Pro Tip: Start with a logline

By Jen B.

Do you wonder what screenwriting format is correct? Which type of headings need to be added? What basics do you need to follow?

These are common questions that screenwriters get confused about. Some think that these basics have little value but for some people it’s everything. There is a lot of division on this particular topic but one thing that needs to be done right are- the scene heading.

The correct use of scene headings is a valuable skill that makes a screenplay much better. There are multiple kinds of headings such as master scene heading, secondary scene heading, special scene headings and many more. They define a scene and inform the audience about the location. With these scene headings you can accurately convey your message to specific audience. Remember clarity is a screenwriting principle and no formatting style is complete without scene headings.
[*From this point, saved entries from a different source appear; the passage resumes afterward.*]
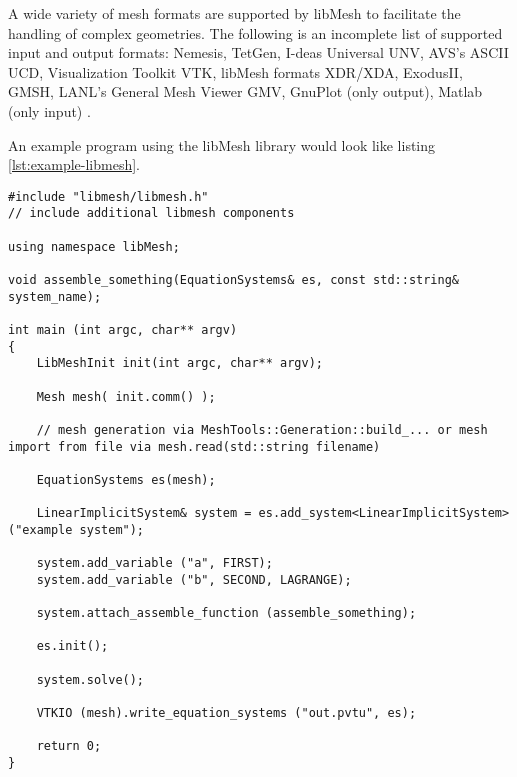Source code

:  A wide variety of mesh formats are supported by libMesh to facilitate the handling of complex geometries. The following is an incomplete list of supported input and output formats: Nemesis, TetGen, I-deas Universal UNV, AVS's ASCII UCD, Visualization Toolkit VTK, libMesh formats XDR/XDA, ExodusII, GMSH, LANL's General Mesh Viewer GMV, GnuPlot (only output), Matlab (only input) \cite{kirk2013case}.
 
 An example program using the libMesh library would look like listing \ref{lst:example-libmesh}.
 \begin{lstlisting}[caption=Example libMesh program,label=lst:example-libmesh]
#include "libmesh/libmesh.h"
// include additional libmesh components

using namespace libMesh;

void assemble_something(EquationSystems& es, const std::string& system_name);

int main (int argc, char** argv)
{
	LibMeshInit init(int argc, char** argv);
	
	Mesh mesh( init.comm() );
	
	// mesh generation via MeshTools::Generation::build_... or mesh import from file via mesh.read(std::string filename)
	
	EquationSystems es(mesh);
	
	LinearImplicitSystem& system = es.add_system<LinearImplicitSystem> ("example system");
	
	system.add_variable ("a", FIRST);
	system.add_variable ("b", SECOND, LAGRANGE);
	
	system.attach_assemble_function (assemble_something);

	es.init();
	
	system.solve();
	
	VTKIO (mesh).write_equation_systems ("out.pvtu", es);
	
	return 0;
}
 \end{lstlisting}

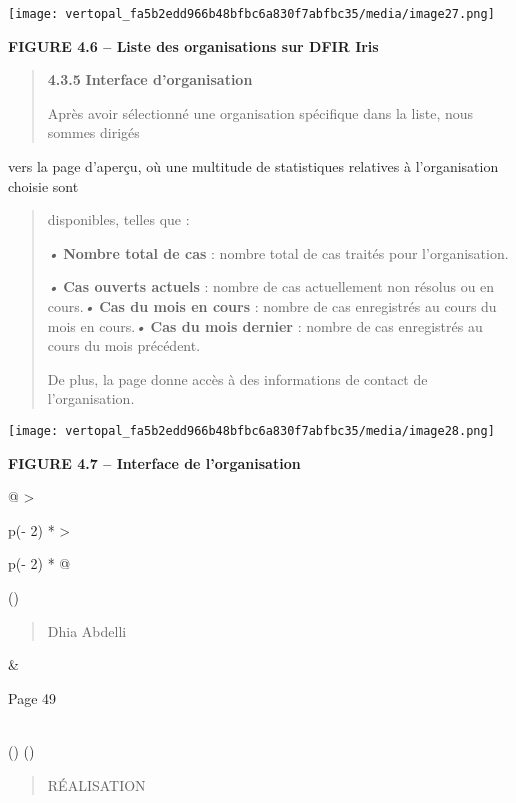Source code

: \documentclass[
]{article}
\begin{document}
\texttt{[image: vertopal\_fa5b2edd966b48bfbc6a830f7abfbc35/media/image27.png]}

\textbf{FIGURE 4.6 -- Liste des organisations sur DFIR Iris}

\begin{quote}
\textbf{4.3.5} \textbf{Interface d'organisation}

Après avoir sélectionné une organisation spécifique dans la liste, nous
sommes dirigés
\end{quote}

vers la page d'aperçu, où une multitude de statistiques relatives à
l'organisation choisie sont

\begin{quote}
disponibles, telles que :

\emph{•} \textbf{Nombre total de cas} : nombre total de cas traités pour
l'organisation.

\emph{•} \textbf{Cas ouverts actuels} : nombre de cas actuellement non
résolus ou en cours.\emph{•} \textbf{Cas du mois en cours} : nombre de
cas enregistrés au cours du mois en cours.\emph{•} \textbf{Cas du mois
dernier} : nombre de cas enregistrés au cours du mois précédent.

De plus, la page donne accès à des informations de contact de
l'organisation.
\end{quote}

\texttt{[image: vertopal\_fa5b2edd966b48bfbc6a830f7abfbc35/media/image28.png]}

\textbf{FIGURE 4.7 -- Interface de l'organisation}

\begin{longtable}[]{@{}
  >{\raggedright\arraybackslash}p{(\columnwidth - 2\tabcolsep) * }
  >{\raggedright\arraybackslash}p{(\columnwidth - 2\tabcolsep) * }@{}}
\toprule()
\begin{minipage}[b]{\linewidth}\raggedright
\begin{quote}
Dhia Abdelli
\end{quote}
\end{minipage} & \begin{minipage}[b]{\linewidth}\raggedright
Page 49
\end{minipage} \\
\midrule()
\endhead
\bottomrule()
\end{longtable}

\begin{quote}
RÉALISATION
\end{quote}
\end{document}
Here are 6 easy and simple tips to master the art of writing appropriate scene headings. These simple points can make your life much easier.

1) Differentiate between Slug lines and Scene headings

Don’t confuse scene headings with slug lines. There is a fine line between both of these categories and one needs to understand them briefly. Scene headings describe the general location headings that tell you about where your characters are, whether it’s an indoor or outdoor location and what time of the day it is.

Whereas slug lines are used to bring attention to a specific detail or piece of information. These are part of paragraphs under the main heading. So before starting your script understand both concepts for a better screenplay. Getting a hang of these separate headings can take a little time but once they become a part of your writing technique, you will find it easy to use them.

2) Don’t include everything

Sometimes your screenplay ideas are amazing but your writing style doesn’t support it. Most of the times people miss something in the start or confuse themselves over how to end a screenplay? Or have issues regarding the formats. Try adding the important information in a scene heading that carries weight. Skipping on dates, time and location information can cause issues that is why they belong in a scene heading. Most importantly avoid adding excessive descriptions and details. Limit the scene heading in such a way that it is straightforward and informative.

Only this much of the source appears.